┌─ RECORDS FOR THIS EXERCISE

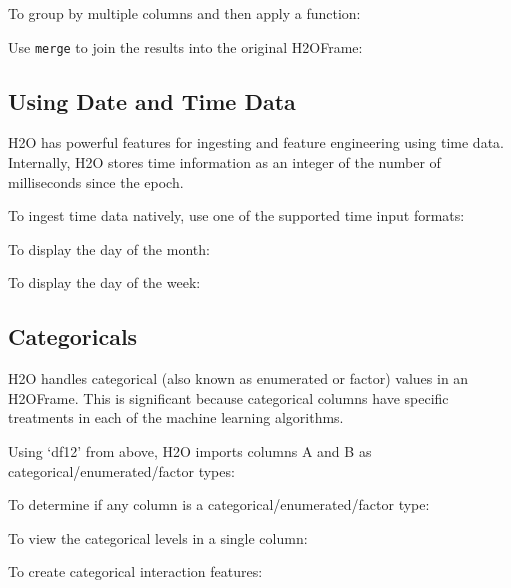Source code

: {To group by multiple columns and then apply a function:


Use {\texttt{merge}} to join the results into the original H2OFrame:


\subsection{Using Date and Time Data} 
H2O has powerful features for ingesting and feature engineering using time data.  Internally, H2O
stores time information as an integer of the number of milliseconds since the epoch.

To ingest time data natively, use one of the supported time input formats:


To display the day of the month:


To display the day of the week:


\subsection{Categoricals}
H2O handles categorical (also known as enumerated or factor) values in an H2OFrame.  This is significant because categorical
columns have specific treatments in each of the machine learning algorithms.

Using `df12' from above, H2O imports columns A and B as categorical/enumerated/factor types:


To determine if any column is a categorical/enumerated/factor type:


To view the categorical levels in a single column:


To create categorical interaction features:


}
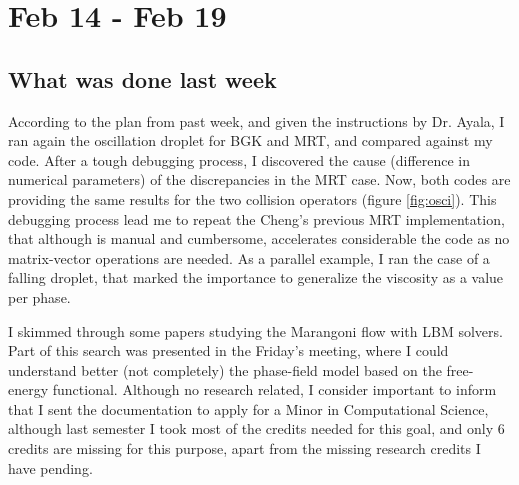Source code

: \documentclass[12pt]{article}
\begin{document}
	\pagebreak
	\section*{Feb 14 - Feb 19}
	\subsection*{What was done last week}
	According to the plan from past week, and given the instructions by Dr. Ayala, I ran again the oscillation droplet for BGK and MRT, and compared against my code. After a tough debugging process, I discovered the cause (difference in numerical parameters) of the discrepancies in the MRT case. Now, both codes are providing the same results for the two collision operators (figure \ref{fig:osci}). This debugging process lead me to repeat the Cheng's previous MRT implementation, that although is manual and cumbersome, accelerates considerable the code as no matrix-vector operations are needed. As a parallel example, I ran the case of a falling droplet, that marked the importance to generalize the viscosity as a value per phase.
	
	I skimmed through some papers studying the Marangoni flow with LBM solvers. Part of this search was presented in the Friday's meeting, where I could understand better (not completely) the phase-field model based on the free-energy functional. Although no research related, I consider important to inform that I sent the documentation to apply for a Minor in Computational Science, although last semester I took most of the credits needed for this goal, and only 6 credits are missing for this purpose, apart from the missing research credits I have pending. 
	
\end{document}
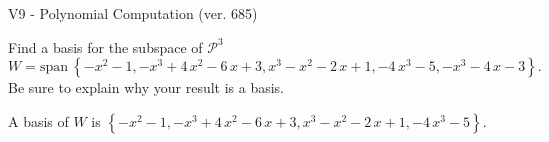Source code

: \begin{exercise}
  \begin{exerciseTitle}V9 - Polynomial Computation (ver. 685)\end{exerciseTitle}
  \begin{exerciseStatement}
    Find a basis for the subspace of \(\mathcal{P}^3\) 
\[W=\mathrm{span}\ \left\{-x^{2} - 1 , -x^{3} + 4 \, x^{2} - 6 \, x + 3 , x^{3} - x^{2} - 2 \, x + 1 , -4 \, x^{3} - 5 , -x^{3} - 4 \, x - 3\right\}.\]
 Be sure to explain why your result is a basis.


  \end{exerciseStatement}
  \begin{exerciseAnswer}
   A basis of \(W\) is  \(\left\{-x^{2} - 1 , -x^{3} + 4 \, x^{2} - 6 \, x + 3 , x^{3} - x^{2} - 2 \, x + 1 , -4 \, x^{3} - 5\right\}\).
  


  \end{exerciseAnswer}
\end{exercise}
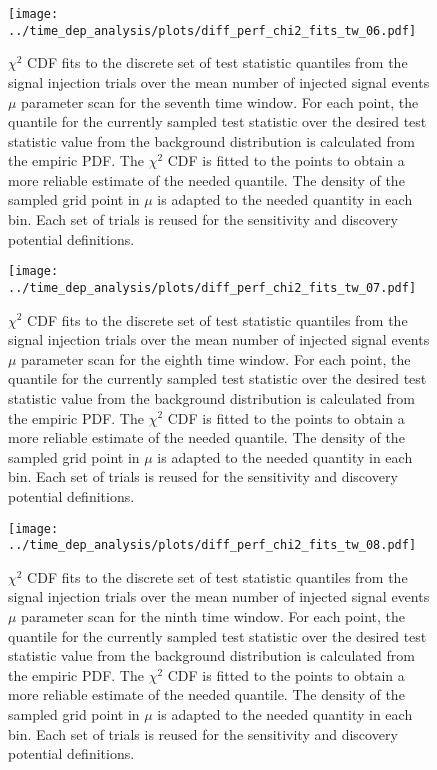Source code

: \begin{figure}[H]
  \centering
  \texttt{[image: ../time\_dep\_analysis/plots/diff\_perf\_chi2\_fits\_tw\_06.pdf]}
  \caption[$\chi^2$ CDF fits for the 7th time window differential performance]{
     $\chi^2$ CDF fits to the discrete set of test statistic quantiles from the signal injection trials over the mean number of injected signal events $\mu$ parameter scan for the seventh time window.
     For each point, the quantile for the currently sampled test statistic over the desired test statistic value from the background distribution is calculated from the empiric PDF.
     The $\chi^2$ CDF is fitted to the points to obtain a more reliable estimate of the needed quantile.
     The density of the sampled grid point in $\mu$ is adapted to the needed quantity in each bin.
     Each set of trials is reused for the sensitivity and discovery potential definitions.
  }
  \label{fig:diff_perf_chi2_fits_tw_06}
\end{figure}
\begin{figure}[H]
  \centering
  \texttt{[image: ../time\_dep\_analysis/plots/diff\_perf\_chi2\_fits\_tw\_07.pdf]}
  \caption[$\chi^2$ CDF fits for the 8th time window differential performance]{
     $\chi^2$ CDF fits to the discrete set of test statistic quantiles from the signal injection trials over the mean number of injected signal events $\mu$ parameter scan for the eighth time window.
     For each point, the quantile for the currently sampled test statistic over the desired test statistic value from the background distribution is calculated from the empiric PDF.
     The $\chi^2$ CDF is fitted to the points to obtain a more reliable estimate of the needed quantile.
     The density of the sampled grid point in $\mu$ is adapted to the needed quantity in each bin.
     Each set of trials is reused for the sensitivity and discovery potential definitions.
  }
  \label{fig:diff_perf_chi2_fits_tw_07}
\end{figure}
\begin{figure}[H]
  \centering
  \texttt{[image: ../time\_dep\_analysis/plots/diff\_perf\_chi2\_fits\_tw\_08.pdf]}
  \caption[$\chi^2$ CDF fits for the 9th time window differential performance]{
     $\chi^2$ CDF fits to the discrete set of test statistic quantiles from the signal injection trials over the mean number of injected signal events $\mu$ parameter scan for the ninth time window.
     For each point, the quantile for the currently sampled test statistic over the desired test statistic value from the background distribution is calculated from the empiric PDF.
     The $\chi^2$ CDF is fitted to the points to obtain a more reliable estimate of the needed quantile.
     The density of the sampled grid point in $\mu$ is adapted to the needed quantity in each bin.
     Each set of trials is reused for the sensitivity and discovery potential definitions.
  }
  \label{fig:diff_perf_chi2_fits_tw_08}
\end{figure}
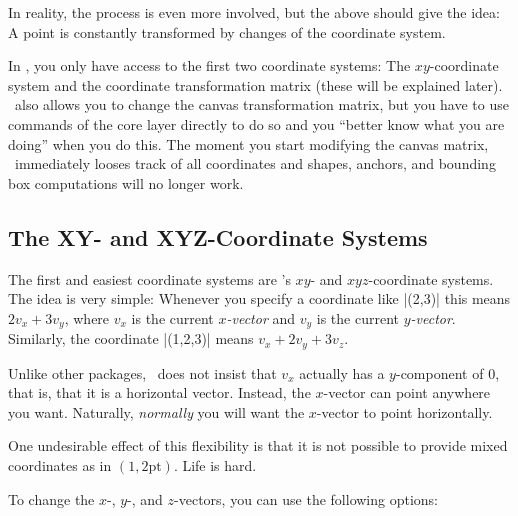 In reality, the process is even more involved, but the above should
give the idea: A point is constantly transformed by changes of the
coordinate system.

In \tikzname, you only have access to the first two coordinate systems:
The $xy$-coordinate system and the coordinate transformation matrix
(these will be explained later). \pgfname\ also allows you to change
the canvas transformation matrix, but you have to use commands of
the core layer directly to do so and you ``better know what you are
doing'' when you do this. The moment you start modifying the
canvas matrix, \pgfname\ immediately looses track of all
coordinates and shapes, anchors, and bounding box computations will no
longer work.


\subsection{The XY- and XYZ-Coordinate Systems}
\label{section-xyz}

The first and easiest coordinate systems are \pgfname's $xy$- and
$xyz$-coordinate systems. The idea is very simple: Whenever you
specify a coordinate like |(2,3)| this means $2v_x + 3v_y$, where
$v_x$ is the current \emph{$x$-vector} and $v_y$ is the current
\emph{$y$-vector}. Similarly, the coordinate |(1,2,3)| means $v_x +
2v_y + 3v_z$.

Unlike other packages, \pgfname\ does not insist that $v_x$ actually
has a $y$-component of $0$, that is, that it is a horizontal
vector. Instead, the $x$-vector can point anywhere you
want. Naturally, \emph{normally} you will want the $x$-vector to point
horizontally.

One undesirable effect of this flexibility is that it is not possible
to provide mixed coordinates as in $(1,2\mathrm{pt})$. Life is hard.

To change the $x$-, $y$-, and $z$-vectors, you can use the following
options:

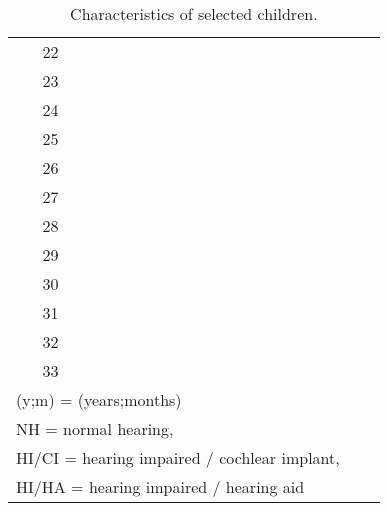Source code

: \begin{table}[h!]
\begin{tabular}{|| c | cccccccc || }
		\rowcolor{gray}
		22 &  &  &  &  &  &  &  &\\ 
		23 &  &  &  &  &  &  &  &\\
		\rowcolor{gray}
		24 &  &  &  &  &  &  &  &\\
		25 &  &  &  &  &  &  &  &\\
		\rowcolor{gray}
		26 &  &  &  &  &  &  &  &\\
		27 &  &  &  &  &  &  &  &\\
		\rowcolor{gray}
		28 &  &  &  &  &  &  &  &\\
		29 &  &  &  &  &  &  &  &\\
		\rowcolor{gray}
		30 &  &  &  &  &  &  &  &\\
		31 &  &  &  &  &  &  &  &\\ 
		\rowcolor{gray}
		32 &  &  &  &  &  &  &  &\\ 
		33 &  &  &  &  &  &  &  &\\
		\hline
		\multicolumn{7}{l}{\footnotesize{(y;m) = (years;months)}} \\
		\multicolumn{7}{l}{\footnotesize{NH = normal hearing,}} \\
		\multicolumn{7}{l}{\footnotesize{HI/CI = hearing impaired / cochlear implant,}} \\
		\multicolumn{7}{l}{\footnotesize{HI/HA = hearing impaired / hearing aid}}
	\end{tabular}
	\caption{Characteristics of selected children.}
	\label{tab:children_char}
\end{table}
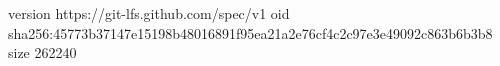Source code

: version https://git-lfs.github.com/spec/v1
oid sha256:45773b37147e15198b48016891f95ea21a2e76cf4c2c97e3e49092c863b6b3b8
size 262240
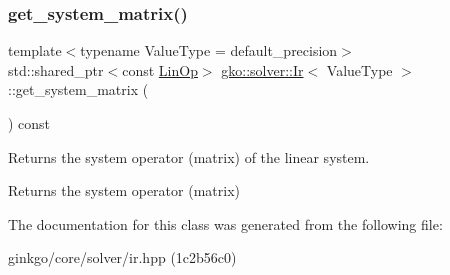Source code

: \subsubsection{\texorpdfstring{get\+\_\+system\+\_\+matrix()}{get\_system\_matrix()}}
{\footnotesize\ttfamily template$<$typename Value\+Type  = default\+\_\+precision$>$ \\
std\+::shared\+\_\+ptr$<$const \hyperlink{classgko_1_1LinOp}{Lin\+Op}$>$ \hyperlink{classgko_1_1solver_1_1Ir}{gko\+::solver\+::\+Ir}$<$ Value\+Type $>$\+::get\+\_\+system\+\_\+matrix (\begin{DoxyParamCaption}{ }\end{DoxyParamCaption}) const}



Returns the system operator (matrix) of the linear system. 

\begin{DoxyReturn}{Returns}
the system operator (matrix) 
\end{DoxyReturn}


The documentation for this class was generated from the following file\+:\begin{DoxyCompactItemize}
\item 
ginkgo/core/solver/ir.\+hpp (1c2b56c0)\end{DoxyCompactItemize}

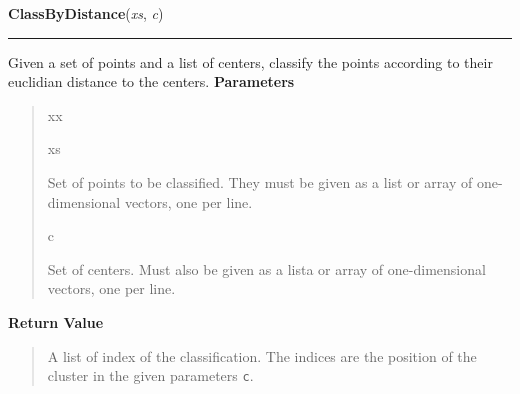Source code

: \hspace{.8\funcindent}\begin{boxedminipage}{\funcwidth}

    \raggedright \textbf{ClassByDistance}(\textit{xs}, \textit{c})

    \vspace{-1.5ex}

    \rule{\textwidth}{0.5\fboxrule}
\setlength{\parskip}{2ex}

Given a set of points and a list of centers, classify the points according
to their euclidian distance to the centers.
\setlength{\parskip}{1ex}
      \textbf{Parameters}
      \vspace{-1ex}

      \begin{quote}
        \begin{Ventry}{xx}

          \item[xs]


Set of points to be classified. They must be given as a list or array of
one-dimensional vectors, one per line.
          \item[c]


Set of centers. Must also be given as a lista or array of
one-dimensional vectors, one per line.
        \end{Ventry}

      \end{quote}

      \textbf{Return Value}
    \vspace{-1ex}

      \begin{quote}

A list of index of the classification. The indices are the position of the
cluster in the given parameters \texttt{c}.
      \end{quote}

    \end{boxedminipage}

    \label{peach:nn:kmeans:ClusterByMean}

    \vspace{0.5ex}

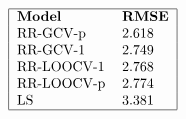 \documentclass[10pt]{article}
\begin{document}
\begin{align*}\begin{tabular}{ |ll| } 
\hline
\textbf{Model} &  \textbf{RMSE} \\ 
RR-GCV-p &  2.618 \\ 
RR-GCV-1 &  2.749 \\
RR-LOOCV-1 & 2.768 \\
RR-LOOCV-p & 2.774 \\
LS & 3.381 \\
\hline
\end{tabular}\end{align*}
\end{document}
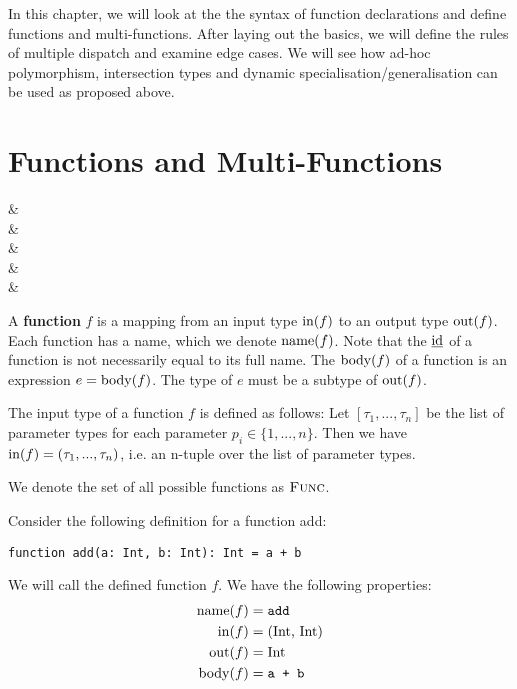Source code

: \noindent In this chapter, we will look at the the syntax of function declarations and define functions and multi-functions. After laying out the basics, we will define the rules of multiple dispatch and examine edge cases. We will see how ad-hoc polymorphism, intersection types and dynamic specialisation/generalisation can be used as proposed above.



\section{Functions and Multi-Functions}

\begin{grammar}
 &\produce {} \\
 &\produce {} \\
 &\produce {} \\
&\alt {} \\
 &\produce {}
\end{grammar}

\noindent A \textbf{function} $f$ is a mapping from an input type $\operatorname{in}(f)$ to an output type $\operatorname{out}(f)$. Each function has a name, which we denote $\operatorname{name}(f)$. Note that the $\text{\underline{id}}$ of a function is not necessarily equal to its full name. The $\operatorname{body}(f)$ of a function is an expression $e = \operatorname{body}(f)$. The type of $e$ must be a subtype of $\operatorname{out}(f)$.

The input type of a function $f$ is defined as follows: Let $[\tau_1, ..., \tau_n]$ be the list of parameter types for each parameter $p_i \in \{ 1, ..., n \}$. Then we have $\operatorname{in}(f) = (\tau_1, ..., \tau_n)$, i.e. an n-tuple over the list of parameter types.

We denote the set of all possible functions as $\textsc{Func}$.

\begin{example}
	Consider the following definition for a function add:
	\begin{lstlisting}
function add(a: Int, b: Int): Int = a + b
	\end{lstlisting}
	
	\noindent We will call the defined function $f$. We have the following properties:
	\begin{align*}
		\operatorname{name}(f) &= \text{\texttt{add}} \\
		\operatorname{in}(f) &= \text{(Int, Int)} \\
		\operatorname{out}(f) &= \text{Int} \\
		\operatorname{body}(f) &= \text{\texttt{a + b}}
	\end{align*}
\end{example}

└─

*TASK TO CARRY OUT:* Among the entries above, find the line with "has a $y$-component" and the line with "One undesirable effect"; give again exactly these two lines and all lines between them.

*PROBLEM SOLUTION:*
has a $y$-component of $0$, that is, that it is a horizontal
vector. Instead, the $x$-vector can point anywhere you
want. Naturally, \emph{normally} you will want the $x$-vector to point
horizontally.

One undesirable effect of this flexibility is that it is not possible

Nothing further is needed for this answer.